We sincerely thank Technician Qing Li and Fan Ding for his guidance on the post-processing operation.

References

No reference found.

Figures

Figure 1. The region of interests (ROIs) were manually drawn on the MK, Ka and Kr maps showing the maximum cross section of each nucleus with reference to the T2-weighted-trace maps. ROIs includes bilateral head of caudate nucleus (CN), globus pallidus (GP), putamina (PUT), thalamus (TH), red nucleus (RN), substantia nigra pars compacta (SNpc), substantia nigra pars reticulate (SNpr) and dentate nucleus (DN).

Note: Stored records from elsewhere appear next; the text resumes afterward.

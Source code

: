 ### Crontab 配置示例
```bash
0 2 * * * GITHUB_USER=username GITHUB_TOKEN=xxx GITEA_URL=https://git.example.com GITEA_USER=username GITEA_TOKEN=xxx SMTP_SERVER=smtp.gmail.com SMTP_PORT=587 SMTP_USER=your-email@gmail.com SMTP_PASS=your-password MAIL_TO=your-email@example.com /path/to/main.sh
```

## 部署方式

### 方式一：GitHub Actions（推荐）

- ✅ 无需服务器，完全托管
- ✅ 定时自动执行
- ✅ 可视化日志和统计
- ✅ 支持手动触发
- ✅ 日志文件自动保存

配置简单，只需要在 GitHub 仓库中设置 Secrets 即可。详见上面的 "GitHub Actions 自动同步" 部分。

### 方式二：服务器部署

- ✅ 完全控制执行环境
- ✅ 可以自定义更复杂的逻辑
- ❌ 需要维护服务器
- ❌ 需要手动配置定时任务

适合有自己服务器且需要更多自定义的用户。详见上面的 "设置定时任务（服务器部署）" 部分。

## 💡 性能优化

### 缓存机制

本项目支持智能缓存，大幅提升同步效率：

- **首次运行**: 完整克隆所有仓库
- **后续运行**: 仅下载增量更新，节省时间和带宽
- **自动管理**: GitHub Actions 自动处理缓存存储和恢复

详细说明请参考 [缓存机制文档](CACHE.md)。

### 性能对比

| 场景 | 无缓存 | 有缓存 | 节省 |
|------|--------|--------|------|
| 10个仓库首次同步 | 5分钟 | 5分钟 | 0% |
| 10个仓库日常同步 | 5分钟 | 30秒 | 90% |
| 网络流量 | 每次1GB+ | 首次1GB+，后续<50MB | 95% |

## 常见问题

Figure 2. The results of histogram features of MK (a), Ka (b), and Kr (c) values between PD patients and healthy controls and between PIGD and TD subtypes. * indicates P < 0.05.


Figure 3. ROC curves of MK-SNprkurtosis, Ka-SNpcP50, Kr-SNpcP90 and their combinations for differentiating PIGD-PD patients from healthy controls (a). ROC curves of MK-SNpcP10, Ka-SNpcP25, Kr-CNP90 and their combinations for differentiating TD-PD patients from healthy controls (b). ROC curves of MK-PUTP10, Ka-RNkurtosis and their combinations for differentiating PIGD-PD patients from TD-PD patients (c).


Figure 4. The correlation between most strongly correlated histogram features and each clinical indicator. MK-CNmin of PD patients is positively correlated with the H&Y stage (a). MK-PUTCV of PD patients is negatively correlated with MMSE score (b). The Kr-GPP10 of PD patients is positively correlated with the tremor score (c). The Ka-CNskewness of PD patients is positively correlated with the PIGD score (d).


Table 1. Diagnostic Performance of Best DKI Histogram Features and Combined Model.